Meanwhile, HSBC has not shied away from exiting non-core markets – even major ones.
Over the last 10 years, the bank has sold its Brazilian and Russian operations, exited its US mass-market retail banking business, and sold its French and Canadian retail banking businesses.
All of those were far larger than Malta, but a closer look shows that most were in a very different situation to the Maltese division.
In the USA, for example, HSBC posted a net loss in 2020.
Upon review, the bank decided to sell about two-thirds of its 150 US branches, convert between 20 and 25 locations into international wealth centres, and close another 35 to 40 branches, in a bid to focus on areas where HSBC had competitive strengths, such as international banking and wealth management.
In France, HSBC was also simply not profitable, posting a €288 million pre-tax loss in its last year of retail operations. At the time, the bank said it found it difficult to compete against larger domestic players.
The bank trotted out the same argument when it came to its Canada retail business, saying that it lacked the scale to compete effectively with larger players.

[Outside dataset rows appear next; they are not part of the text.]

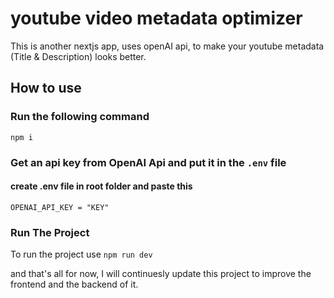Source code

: # youtube video metadata optimizer

This is another nextjs app, uses openAI api, to make your youtube metadata (Title & Description) looks better.

## How to use

### Run the following command

`npm i`

### Get an api key from OpenAI Api and put it in the `.env` file

#### create .env file in root folder and paste this

`OPENAI_API_KEY = "KEY"`

### Run The Project

To run the project use
`npm run dev`

and that's all for now, I will continuesly update this project to improve the frontend and the backend of it.
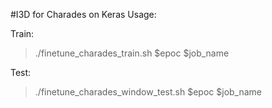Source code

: #I3D for Charades on Keras
Usage:

Train:

> ./finetune_charades_train.sh $epoc $job_name


Test: 

>./finetune_charades_window_test.sh $epoc $job_name


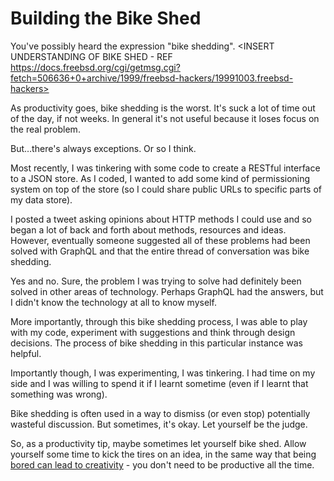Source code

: # Building the Bike Shed

You've possibly heard the expression "bike shedding". <INSERT UNDERSTANDING OF BIKE SHED - REF https://docs.freebsd.org/cgi/getmsg.cgi?fetch=506636+0+archive/1999/freebsd-hackers/19991003.freebsd-hackers>

As productivity goes, bike shedding is the worst. It's suck a lot of time out of the day, if not weeks. In general it's not useful because it loses focus on the real problem.

But…there's always exceptions. Or so I think.

<!--more-->

Most recently, I was tinkering with some code to create a RESTful interface to a JSON store. As I coded, I wanted to add some kind of permissioning system on top of the store (so I could share public URLs to specific parts of my data store).

I posted a tweet asking opinions about HTTP methods I could use and so began a lot of back and forth about methods, resources and ideas. However, eventually someone suggested all of these problems had been solved with GraphQL and that the entire thread of conversation was bike shedding.

Yes and no. Sure, the problem I was trying to solve had definitely been solved in other areas of technology. Perhaps GraphQL had the answers, but I didn't know the technology at all to know myself.

More importantly, through this bike shedding process, I was able to play with my code, experiment with suggestions and think through design decisions. The process of bike shedding in this particular instance was helpful.

Importantly though, I was experimenting, I was tinkering. I had time on my side and I was willing to spend it if I learnt sometime (even if I learnt that something was wrong).

Bike shedding is often used in a way to dismiss (or even stop) potentially wasteful discussion. But sometimes, it's okay. Let yourself be the judge.

So, as a productivity tip, maybe sometimes let yourself bike shed. Allow yourself some time to kick the tires on an idea, in the same way that being [bored can lead to creativity](http://www.telegraph.co.uk/news/science/science-news/11492867/Boredom-makes-people-more-creative-claim-psychologists.html) - you don't need to be productive all the time.





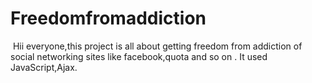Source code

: # Freedomfromaddiction
 Hii everyone,this project is all about getting freedom from addiction of social networking sites like facebook,quota and so on . It used JavaScript,Ajax.
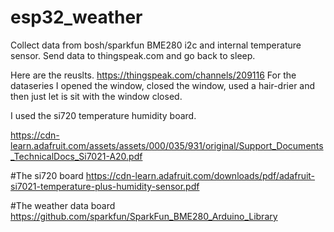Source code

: # esp32_weather
Collect data from bosh/sparkfun BME280 i2c and internal temperature sensor. Send data to thingspeak.com and go back to sleep.

Here are the reuslts.
https://thingspeak.com/channels/209116
For the dataseries I opened the window, closed the window, used a hair-drier and then just let is sit with the window closed.


I used the si720 temperature humidity board.

https://cdn-learn.adafruit.com/assets/assets/000/035/931/original/Support_Documents_TechnicalDocs_Si7021-A20.pdf

#The si720 board
https://cdn-learn.adafruit.com/downloads/pdf/adafruit-si7021-temperature-plus-humidity-sensor.pdf


#The weather data board
https://github.com/sparkfun/SparkFun_BME280_Arduino_Library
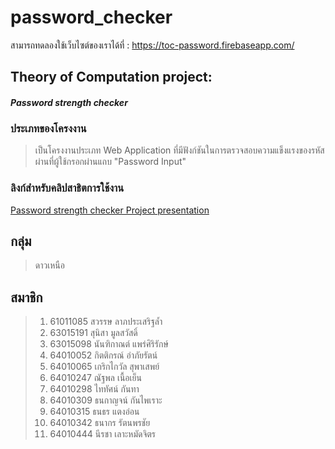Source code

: # password_checker

สามารถทดลองใช้เว็บไซต์ของเราได้ที่ : https://toc-password.firebaseapp.com/


## Theory of Computation project: 
#### ***Password strength checker***



### ประเภทของโครงงาน
> เป็นโครงงานประเภท Web Application ที่มีฟังก์ชันในการตรวจสอบความแข็งแรงของรหัสผ่านที่ผู้ใช้กรอกผ่านแถบ "Password Input"


### ลิงก์สำหรับคลิปสาธิตการใช้งาน
[Password strength checker Project presentation](http://www.youtube.com/watch?v=CQA7Fgb1nZc?si=kxSeR1bEygGEMAm1)

## กลุ่ม 
> ดาวเหนือ

## สมาชิก
> 1. 61011085 สวรรษ ลาภประเสริฐล้ำ
> 2. 63015191 สุนิสา มูลสวัสดิ์
> 3. 63015098 นันฑิกาณต์ แพร่ศิริรักษ์
> 4. 64010052 กิตติกรณ์ อำภัยรัตน์
> 5. 64010065 เกริกไกวัล สุพาเสพย์
> 6. 64010247 ณัฐพล เนื้อเย็น
> 7. 64010298 ไททัศน์ กันทา
> 8. 64010309 ธนกาญจน์ กันไพเราะ
> 9. 64010315 ธนธร แตงอ่อน
> 10. 64010342 ธนากร รัตนพรชัย
> 11. 64010444 นีรชา เลาะหมัดจิตร
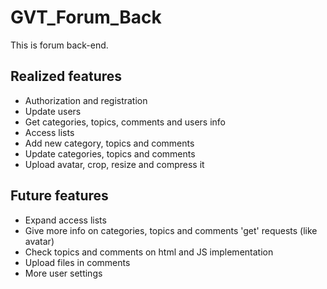 # GVT_Forum_Back
This is forum back-end.
## Realized features

- Authorization and registration
- Update users
- Get categories, topics, comments and users info
- Access lists
- Add new category, topics and comments
- Update categories, topics and comments
- Upload avatar, crop, resize and compress it

## Future features

- Expand access lists
- Give more info on categories, topics and comments 'get' requests (like avatar)
- Check topics and comments on html and JS implementation
- Upload files in comments
- More user settings
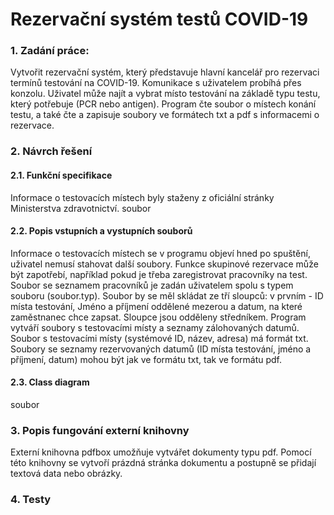 # Rezervační systém testů COVID-19

### 1. Zadání práce:
 Vytvořit rezervační systém, který představuje hlavní kancelář pro rezervaci termínů testování na COVID-19. Komunikace s uživatelem probíhá přes konzolu. Uživatel může najít a vybrat místo testování na základě typu testu, který potřebuje (PCR nebo antigen). Program čte soubor o místech konání testu, a také čte a zapisuje soubory ve formátech txt a pdf s informacemi o rezervace.
 
### 2. Návrch řešení
#### 2.1. Funkční specifikace

Informace o testovacích místech byly staženy z oficiální stránky Ministerstva zdravotnictví.
soubor

#### 2.2. Popis vstupních a vystupních souborů

Informace o testovacích místech se v programu objeví hned po spuštění, uživatel nemusí stahovat další soubory. Funkce skupinové rezervace může být zapotřebí, například pokud je třeba zaregistrovat pracovníky na test. Soubor se seznamem pracovníků je zadán uživatelem spolu s typem souboru (soubor.typ). Soubor by se měl skládat ze tří sloupců: v prvním - ID místa testování, Jméno a příjmení oddělené mezerou a datum, na které zaměstnanec chce zapsat. Sloupce jsou odděleny středníkem.
Program vytváří soubory s testovacími místy a seznamy zálohovaných datumů. Soubor s testovacími místy (systémové ID, název, adresa) má formát txt. Soubory se seznamy rezervovaných datumů (ID místa testování, jméno a příjmení, datum) mohou být jak ve formátu txt, tak ve formátu pdf.

#### 2.3. Class diagram

soubor

### 3. Popis fungování externí knihovny

Externí knihovna pdfbox umožňuje vytvářet dokumenty typu pdf. Pomocí této knihovny se vytvoří prázdná stránka dokumentu a postupně se přidají textová data nebo obrázky.

### 4. Testy
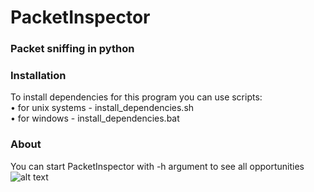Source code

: # PacketInspector
### Packet sniffing in python

### Installation
To install dependencies for this program you can use scripts:  
 • for unix systems - install_dependencies.sh  
 • for windows - install_dependencies.bat  

### About
You can start PacketInspector with -h argument to see all opportunities
![alt text](https://github.com/EvtDanya/Packet_Inspector/blob/main/print_help.jpg)

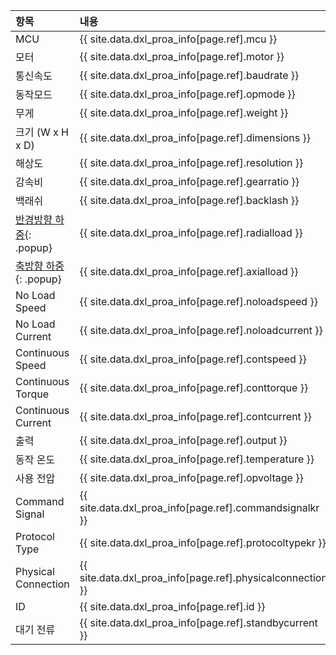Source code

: 
| 항목                      | 내용                                                       |
|:--------------------------|:---------------------------------------------------------|
| MCU                       | {{ site.data.dxl_proa_info[page.ref].mcu }}              |
| 모터                      | {{ site.data.dxl_proa_info[page.ref].motor }}             |
| 통신속도                  | {{ site.data.dxl_proa_info[page.ref].baudrate }}           |
| 동작모드                  | {{ site.data.dxl_proa_info[page.ref].opmode }}             |
| 무게                      | {{ site.data.dxl_proa_info[page.ref].weight }}            |
| 크기 (W x H x D)          | {{ site.data.dxl_proa_info[page.ref].dimensions }}        |
| 해상도                    | {{ site.data.dxl_proa_info[page.ref].resolution }}         |
| 감속비                    | {{ site.data.dxl_proa_info[page.ref].gearratio }}          |
| 백래쉬                    | {{ site.data.dxl_proa_info[page.ref].backlash }}           |{% if site.data.dxl_proa_info[page.ref].radialload != 'N/A' %}
| [반경방향 하중]{: .popup} | {{ site.data.dxl_proa_info[page.ref].radialload }}          |{% else %}{% endif %}{% if site.data.dxl_proa_info[page.ref].axialload != 'N/A' %}
| [축방향 하중]{: .popup}   | {{ site.data.dxl_proa_info[page.ref].axialload }}           |{% else %}{% endif %}
| No Load Speed             | {{ site.data.dxl_proa_info[page.ref].noloadspeed }}       |
| No Load Current           | {{ site.data.dxl_proa_info[page.ref].noloadcurrent }}     |
| Continuous Speed          | {{ site.data.dxl_proa_info[page.ref].contspeed }}         |
| Continuous Torque         | {{ site.data.dxl_proa_info[page.ref].conttorque }}        |
| Continuous Current        | {{ site.data.dxl_proa_info[page.ref].contcurrent }}       |
| 출력                      | {{ site.data.dxl_proa_info[page.ref].output }}             |
| 동작 온도                 | {{ site.data.dxl_proa_info[page.ref].temperature }}         |
| 사용 전압                 | {{ site.data.dxl_proa_info[page.ref].opvoltage }}           |
| Command Signal            | {{ site.data.dxl_proa_info[page.ref].commandsignalkr }}   |
| Protocol Type             | {{ site.data.dxl_proa_info[page.ref].protocoltypekr }}    |
| Physical Connection       | {{ site.data.dxl_proa_info[page.ref].physicalconnection }}|
| ID                        | {{ site.data.dxl_proa_info[page.ref].id }}                |
| 대기 전류                 | {{ site.data.dxl_proa_info[page.ref].standbycurrent }}      |

[반경방향 하중]: /assets/images/dxl/axial_radial_load_pro.png
[축방향 하중]: /assets/images/dxl/axial_radial_load_pro.png
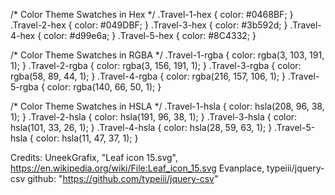 /* Color Theme Swatches in Hex */
.Travel-1-hex { color: #0468BF; }
.Travel-2-hex { color: #049DBF; }
.Travel-3-hex { color: #3b592d; }
.Travel-4-hex { color: #d99e6a; }
.Travel-5-hex { color: #8C4332; }

/* Color Theme Swatches in RGBA */
.Travel-1-rgba { color: rgba(3, 103, 191, 1); }
.Travel-2-rgba { color: rgba(3, 156, 191, 1); }
.Travel-3-rgba { color: rgba(58, 89, 44, 1); }
.Travel-4-rgba { color: rgba(216, 157, 106, 1); }
.Travel-5-rgba { color: rgba(140, 66, 50, 1); }

/* Color Theme Swatches in HSLA */
.Travel-1-hsla { color: hsla(208, 96, 38, 1); }
.Travel-2-hsla { color: hsla(191, 96, 38, 1); }
.Travel-3-hsla { color: hsla(101, 33, 26, 1); }
.Travel-4-hsla { color: hsla(28, 59, 63, 1); }
.Travel-5-hsla { color: hsla(11, 47, 37, 1); }


Credits:
UneekGrafix, "Leaf icon 15.svg", https://en.wikipedia.org/wiki/File:Leaf_icon_15.svg
Evanplace, typeiii/jquery-csv github: "https://github.com/typeiii/jquery-csv"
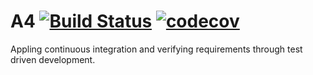 # A4 [![Build Status](https://travis-ci.com/SE754-group21/A4.svg?token=VtpxBV7YRgpJ56SdhUEZ&branch=master)](https://travis-ci.com/SE754-group21/A4) [![codecov](https://codecov.io/gh/SE754-group21/A4/branch/master/graph/badge.svg?token=G9KB5GG15B)](https://codecov.io/gh/SE754-group21/A4)

Appling continuous integration and verifying requirements through test driven development.
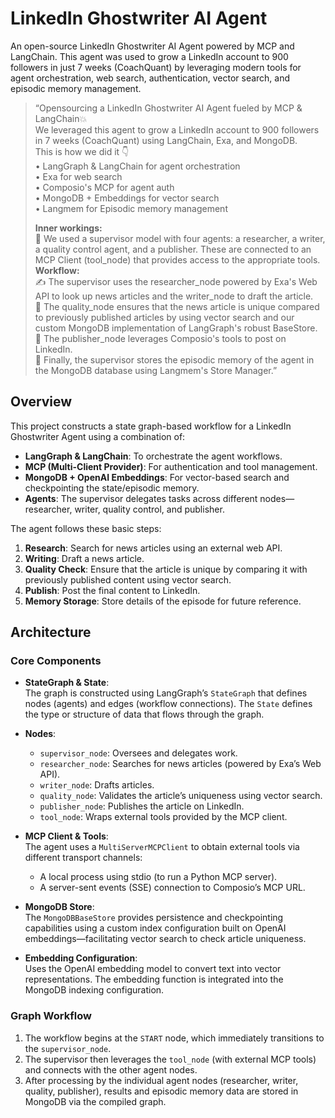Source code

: # LinkedIn Ghostwriter AI Agent

An open-source LinkedIn Ghostwriter AI Agent powered by MCP and LangChain. This agent was used to grow a LinkedIn account to 900 followers in just 7 weeks (CoachQuant) by leveraging modern tools for agent orchestration, web search, authentication, vector search, and episodic memory management.

> “Opensourcing a LinkedIn Ghostwriter AI Agent fueled by MCP & LangChain💥  
> We leveraged this agent to grow a LinkedIn account to 900 followers in 7 weeks (CoachQuant) using LangChain, Exa, and MongoDB.  
> This is how we did it 👇  
> • LangGraph & LangChain for agent orchestration  
> • Exa for web search  
> • Composio's MCP for agent auth  
> • MongoDB + Embeddings for vector search  
> • Langmem for Episodic memory management  
>  
> **Inner workings:**  
> 🧪 We used a supervisor model with four agents: a researcher, a writer, a quality control agent, and a publisher. These are connected to an MCP Client (tool_node) that provides access to the appropriate tools.  
> **Workflow:**  
> ✍ The supervisor uses the researcher_node powered by Exa's Web API to look up news articles and the writer_node to draft the article.  
> 🛂 The quality_node ensures that the news article is unique compared to previously published articles by using vector search and our custom MongoDB implementation of LangGraph's robust BaseStore.  
> 🛫 The publisher_node leverages Composio's tools to post on LinkedIn.  
> 🧠 Finally, the supervisor stores the episodic memory of the agent in the MongoDB database using Langmem's Store Manager.”

## Overview

This project constructs a state graph-based workflow for a LinkedIn Ghostwriter Agent using a combination of:

- **LangGraph & LangChain**: To orchestrate the agent workflows.
- **MCP (Multi-Client Provider)**: For authentication and tool management.
- **MongoDB + OpenAI Embeddings**: For vector-based search and checkpointing the state/episodic memory.
- **Agents**: The supervisor delegates tasks across different nodes—researcher, writer, quality control, and publisher.

The agent follows these basic steps:

1. **Research**: Search for news articles using an external web API.
2. **Writing**: Draft a news article.
3. **Quality Check**: Ensure that the article is unique by comparing it with previously published content using vector search.
4. **Publish**: Post the final content to LinkedIn.
5. **Memory Storage**: Store details of the episode for future reference.

## Architecture

### Core Components

- **StateGraph & State**:  
  The graph is constructed using LangGraph’s `StateGraph` that defines nodes (agents) and edges (workflow connections). The `State` defines the type or structure of data that flows through the graph.

- **Nodes**:  
  - `supervisor_node`: Oversees and delegates work.  
  - `researcher_node`: Searches for news articles (powered by Exa’s Web API).  
  - `writer_node`: Drafts articles.  
  - `quality_node`: Validates the article’s uniqueness using vector search.  
  - `publisher_node`: Publishes the article on LinkedIn.  
  - `tool_node`: Wraps external tools provided by the MCP client.

- **MCP Client & Tools**:  
  The agent uses a `MultiServerMCPClient` to obtain external tools via different transport channels:  
  - A local process using stdio (to run a Python MCP server).  
  - A server-sent events (SSE) connection to Composio’s MCP URL.

- **MongoDB Store**:  
  The `MongoDBBaseStore` provides persistence and checkpointing capabilities using a custom index configuration built on OpenAI embeddings—facilitating vector search to check article uniqueness.

- **Embedding Configuration**:  
  Uses the OpenAI embedding model to convert text into vector representations. The embedding function is integrated into the MongoDB indexing configuration.

### Graph Workflow

1. The workflow begins at the `START` node, which immediately transitions to the `supervisor_node`.  
2. The supervisor then leverages the `tool_node` (with external MCP tools) and connects with the other agent nodes.  
3. After processing by the individual agent nodes (researcher, writer, quality, publisher), results and episodic memory data are stored in MongoDB via the compiled graph.
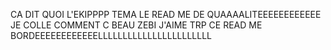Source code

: CA DIT QUOI L'EKIPPPP
TEMA LE READ ME DE QUAAAALITEEEEEEEEEEEE
JE COLLE COMMENT C BEAU ZEBI
J'AIME TRP CE READ ME BORDEEEEEEEEEEEELLLLLLLLLLLLLLLLLLLLLLL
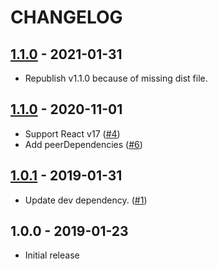 # CHANGELOG

## [1.1.0](https://github.com/taehwanno/is-react-synthetic-event/compare/v1.0.1...v1.1.0) - 2021-01-31

- Republish v1.1.0 because of missing dist file.

## [1.1.0](https://github.com/taehwanno/is-react-synthetic-event/compare/v1.0.1...v1.1.0) - 2020-11-01

- Support React v17 ([#4](https://github.com/taehwanno/is-react-synthetic-event/pull/4))
- Add peerDependencies ([#6](https://github.com/taehwanno/is-react-synthetic-event/pull/6))

## [1.0.1](https://github.com/taehwanno/is-react-synthetic-event/compare/v1.0.0...v1.0.1) - 2019-01-31

- Update dev dependency. ([#1](https://github.com/taehwanno/is-react-synthetic-event/pull/1))

## 1.0.0 - 2019-01-23

- Initial release
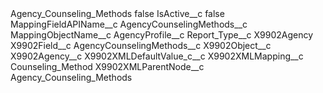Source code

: <?xml version="1.0" encoding="UTF-8"?>
<CustomMetadata xmlns="http://soap.sforce.com/2006/04/metadata" xmlns:xsi="http://www.w3.org/2001/XMLSchema-instance" xmlns:xsd="http://www.w3.org/2001/XMLSchema">
    <label>Agency_Counseling_Methods</label>
    <protected>false</protected>
    <values>
        <field>IsActive__c</field>
        <value xsi:type="xsd:boolean">false</value>
    </values>
    <values>
        <field>MappingFieldAPIName__c</field>
        <value xsi:type="xsd:string">AgencyCounselingMethods__c</value>
    </values>
    <values>
        <field>MappingObjectName__c</field>
        <value xsi:type="xsd:string">AgencyProfile__c</value>
    </values>
    <values>
        <field>Report_Type__c</field>
        <value xsi:type="xsd:string">X9902Agency</value>
    </values>
    <values>
        <field>X9902Field__c</field>
        <value xsi:type="xsd:string">AgencyCounselingMethods__c</value>
    </values>
    <values>
        <field>X9902Object__c</field>
        <value xsi:type="xsd:string">X9902Agency__c</value>
    </values>
    <values>
        <field>X9902XMLDefaultValue_c__c</field>
        <value xsi:nil="true"/>
    </values>
    <values>
        <field>X9902XMLMapping__c</field>
        <value xsi:type="xsd:string">Counseling_Method</value>
    </values>
    <values>
        <field>X9902XMLParentNode__c</field>
        <value xsi:type="xsd:string">Agency_Counseling_Methods</value>
    </values>
</CustomMetadata>
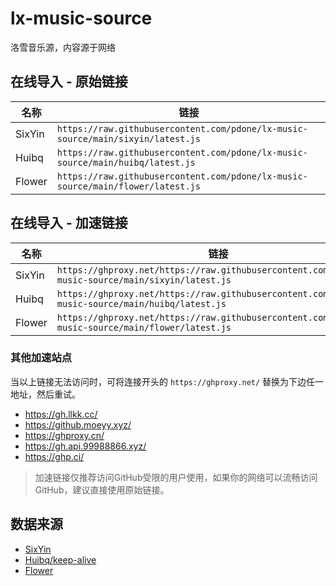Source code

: # lx-music-source
洛雪音乐源，内容源于网络

## 在线导入 - 原始链接

名称|链接
-|-
SixYin|`https://raw.githubusercontent.com/pdone/lx-music-source/main/sixyin/latest.js`
Huibq|`https://raw.githubusercontent.com/pdone/lx-music-source/main/huibq/latest.js`
Flower|`https://raw.githubusercontent.com/pdone/lx-music-source/main/flower/latest.js`

## 在线导入 - 加速链接

名称|链接
-|-
SixYin|`https://ghproxy.net/https://raw.githubusercontent.com/pdone/lx-music-source/main/sixyin/latest.js`
Huibq|`https://ghproxy.net/https://raw.githubusercontent.com/pdone/lx-music-source/main/huibq/latest.js`
Flower|`https://ghproxy.net/https://raw.githubusercontent.com/pdone/lx-music-source/main/flower/latest.js`

### 其他加速站点

当以上链接无法访问时，可将连接开头的 `https://ghproxy.net/` 替换为下边任一地址，然后重试。

- https://gh.llkk.cc/
- https://github.moeyy.xyz/
- https://ghproxy.cn/
- https://gh.api.99988866.xyz/
- https://ghp.ci/

> 加速链接仅推荐访问GitHub受限的用户使用，如果你的网络可以流畅访问GitHub，建议直接使用原始链接。

## 数据来源
- [SixYin](https://www.sixyin.com/)
- [Huibq/keep-alive](https://github.com/Huibq/keep-alive/)
- [Flower](https://github.com/OneCodeMonkey/music-sources)
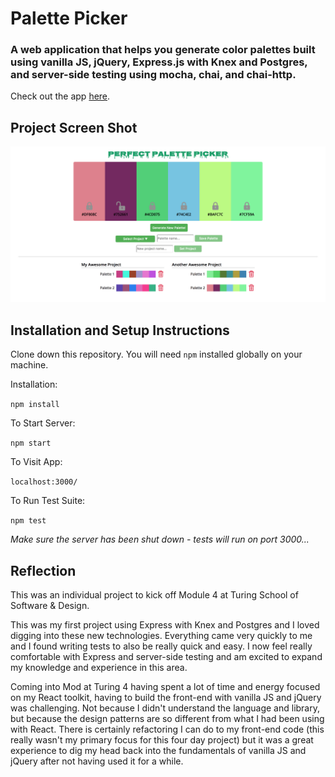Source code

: # Palette Picker
### A web application that helps you generate color palettes built using vanilla JS, jQuery, Express.js with Knex and Postgres, and server-side testing using mocha, chai, and chai-http.

Check out the app [here](https://samj-palette-picker.herokuapp.com/).

## Project Screen Shot

![My image](./screenshot.png)

## Installation and Setup Instructions

Clone down this repository. You will need `npm` installed globally on your machine.  

Installation:

`npm install`  

To Start Server:

`npm start`  

To Visit App:

`localhost:3000/` 

To Run Test Suite:

`npm test`

_Make sure the server has been shut down - tests will run on port 3000..._

## Reflection

This was an individual project to kick off Module 4 at Turing School of Software & Design.  

This was my first project using Express with Knex and Postgres and I loved digging into these new technologies.  Everything came very quickly to me and I found writing tests to also be really quick and easy.  I now feel really comfortable with Express and server-side testing and am excited to expand my knowledge and experience in this area.

Coming into Mod at Turing 4 having spent a lot of time and energy focused on my React toolkit, having to build the front-end with vanilla JS and jQuery was challenging.  Not because I didn't understand the language and library, but because the design patterns are so different from what I had been using with React.  There is certainly refactoring I can do to my front-end code (this really wasn't my primary focus for this four day project) but it was a great experience to dig my head back into the fundamentals of vanilla JS and jQuery after not having used it for a while.
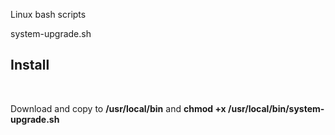 Linux bash scripts

system-upgrade.sh 
<h2>Install</h2><br />

Download and copy to **/usr/local/bin** and **chmod +x /usr/local/bin/system-upgrade.sh**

And while the Canadian operation was profitable – unlike the ones in France and the USA – HSBC nonetheless decided to exit the market as part of a broader strategy to streamline operations and focus on markets where it has a stronger competitive advantage.
In all three cases – the USA, France and Canada – the HSBC leadership acknowledged prior to the fact that the business was up for sale, and ultimately, all three market exits were the result of a wider strategic review that was part of a planned restructuring rather than a surprise move.
Importantly, in all three countries, the bank was a relatively small player in the retail banking segment.
In Malta, on the other hand, HSBC is the country’s second-largest bank and remains very competitive.
While its branch footprint has been in decline, the high interest rate environment drove it to post record results for 2023, with profit before tax surging 141 per cent to €134 million.
It has close to €3.1 billion in outstanding loans and advances, against customer deposits of €6.1 billion – the second highest in the country.
But as HSBC cuts down on its global presence to focus on fast-growing Asia, questions will likely persist over its commitment to small economies like Malta, despite the bank’s multi-million efforts to prove otherwise.
And that is where Mr Elhedery re-enters the picture.
Aged 50, he was born in Beirut, Lebanon, and educated in Paris, France. He has been employed by HSBC since the early 2000s, initially as a rates trader, moving up the ranks until he took over the Middle East, North Africa and Turkey region, and eventually becoming co-head of HSBC’s Global Banking and Markets business.
He has served as HSBC’s chief financial officer since January 2023.
Mr Elhedery has been labelled by many observers as “the obvious choice” – he took a six-month sabbatical in 2022, an opportunity to learn Mandarin in a subtle but strong nod to his ambition for the top role at the bank – which is dual-listed in London and Hong Kong.
Outgoing CEO Noel Quinn said he is “delighted” to hand over the stewardship of the bank to Mr Elhedery.
“He understands the importance of putting our clients’ needs first, our heritage and our unique position in the world,” wrote Mr Quinn on LinkedIn.
Mr Elhedery will now have to face the same pressures that led HSBC to decrease its global footprint under Mr Quinn.
Some HSBC Group shareholders, led by China-based Ping An Asset Management, have been pushing the bank to focus on its growing Asia business and shed its operations in other markets – effectively calling for the bank to be broken up to free up capital for investment in the most profitable markets.
Ping An first surpassed a five per cent stake in HSBC in December 2017, and further increased its shareholding in subsequent years to become the bank’s single largest shareholder, a position it retained until May 2024, when it slightly reduced its shareholding to 7.98 per cent.
The pressure piled on Mr Elhedery by Ping An and shareholders of a similar Asia focus will likely be at the core of any future decision on the bank’s Maltese business.
Whether the boost to the Maltese division’s profitability seen last year will be a factor in any decisions made at the bank’s global boardroom – or perhaps simply serve as a carrot for any prospective buyer – remains to be seen.